*** Opening of THE DATA ***
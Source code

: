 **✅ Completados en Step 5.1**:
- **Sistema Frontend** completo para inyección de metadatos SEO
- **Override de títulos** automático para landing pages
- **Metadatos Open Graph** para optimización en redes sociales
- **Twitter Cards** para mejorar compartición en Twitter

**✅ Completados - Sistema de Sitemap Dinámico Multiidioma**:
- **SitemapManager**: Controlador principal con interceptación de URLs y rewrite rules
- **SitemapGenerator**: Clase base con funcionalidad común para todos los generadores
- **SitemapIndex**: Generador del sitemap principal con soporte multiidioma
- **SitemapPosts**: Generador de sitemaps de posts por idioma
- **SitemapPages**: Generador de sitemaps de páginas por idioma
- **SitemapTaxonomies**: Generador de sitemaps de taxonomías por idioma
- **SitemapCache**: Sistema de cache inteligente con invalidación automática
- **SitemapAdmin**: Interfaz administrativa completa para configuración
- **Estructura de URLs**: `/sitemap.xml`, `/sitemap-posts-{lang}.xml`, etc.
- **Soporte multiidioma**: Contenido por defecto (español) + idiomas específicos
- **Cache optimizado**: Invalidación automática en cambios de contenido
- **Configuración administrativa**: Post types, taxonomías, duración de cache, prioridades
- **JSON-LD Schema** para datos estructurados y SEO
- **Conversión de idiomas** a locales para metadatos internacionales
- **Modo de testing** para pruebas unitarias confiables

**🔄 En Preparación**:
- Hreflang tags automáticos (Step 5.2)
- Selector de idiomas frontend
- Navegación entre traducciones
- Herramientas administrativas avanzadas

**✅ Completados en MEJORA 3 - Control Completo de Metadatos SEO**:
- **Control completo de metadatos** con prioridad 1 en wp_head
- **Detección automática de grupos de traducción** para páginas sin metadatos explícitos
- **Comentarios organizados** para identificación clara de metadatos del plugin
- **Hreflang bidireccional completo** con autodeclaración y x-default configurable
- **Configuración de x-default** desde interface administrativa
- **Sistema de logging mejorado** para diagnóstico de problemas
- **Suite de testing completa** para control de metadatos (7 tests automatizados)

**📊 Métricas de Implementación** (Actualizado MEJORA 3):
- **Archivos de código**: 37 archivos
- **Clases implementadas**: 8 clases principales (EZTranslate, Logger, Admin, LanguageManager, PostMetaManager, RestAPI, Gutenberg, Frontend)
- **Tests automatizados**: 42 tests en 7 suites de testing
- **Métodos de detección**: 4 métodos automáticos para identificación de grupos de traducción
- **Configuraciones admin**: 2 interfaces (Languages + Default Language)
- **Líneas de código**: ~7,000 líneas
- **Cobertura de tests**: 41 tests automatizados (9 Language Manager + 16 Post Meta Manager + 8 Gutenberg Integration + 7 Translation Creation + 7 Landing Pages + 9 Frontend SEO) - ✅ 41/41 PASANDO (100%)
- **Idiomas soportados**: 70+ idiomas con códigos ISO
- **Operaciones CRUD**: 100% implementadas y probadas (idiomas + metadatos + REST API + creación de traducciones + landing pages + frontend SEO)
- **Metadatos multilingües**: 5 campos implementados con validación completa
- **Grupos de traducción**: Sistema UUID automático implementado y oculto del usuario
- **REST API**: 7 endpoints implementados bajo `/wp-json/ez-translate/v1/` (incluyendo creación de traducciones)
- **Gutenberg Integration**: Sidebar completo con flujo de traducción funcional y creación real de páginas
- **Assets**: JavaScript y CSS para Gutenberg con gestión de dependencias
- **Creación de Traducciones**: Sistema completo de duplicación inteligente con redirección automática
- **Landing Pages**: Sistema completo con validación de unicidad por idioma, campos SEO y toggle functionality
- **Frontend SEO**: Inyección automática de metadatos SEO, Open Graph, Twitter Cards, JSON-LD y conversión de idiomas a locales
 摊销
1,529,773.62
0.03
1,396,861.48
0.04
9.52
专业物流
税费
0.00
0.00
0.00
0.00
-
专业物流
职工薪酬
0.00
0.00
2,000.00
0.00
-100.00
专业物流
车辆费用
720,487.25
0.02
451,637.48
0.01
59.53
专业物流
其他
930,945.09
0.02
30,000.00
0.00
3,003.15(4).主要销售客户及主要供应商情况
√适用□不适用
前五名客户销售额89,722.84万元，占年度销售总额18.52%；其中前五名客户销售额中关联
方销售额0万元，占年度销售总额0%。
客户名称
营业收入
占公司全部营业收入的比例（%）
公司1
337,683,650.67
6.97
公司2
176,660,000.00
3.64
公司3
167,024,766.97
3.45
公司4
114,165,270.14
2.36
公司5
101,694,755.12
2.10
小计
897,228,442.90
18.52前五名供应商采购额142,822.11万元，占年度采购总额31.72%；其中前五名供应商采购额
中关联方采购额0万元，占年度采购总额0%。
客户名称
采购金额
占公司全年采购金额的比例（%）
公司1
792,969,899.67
*** Close of THE DATA ***
Collect every line from the records above that contains the word "campos".

- **Metadatos multilingües**: 5 campos implementados con validación completa
- **Landing Pages**: Sistema completo con validación de unicidad por idioma, campos SEO y toggle functionality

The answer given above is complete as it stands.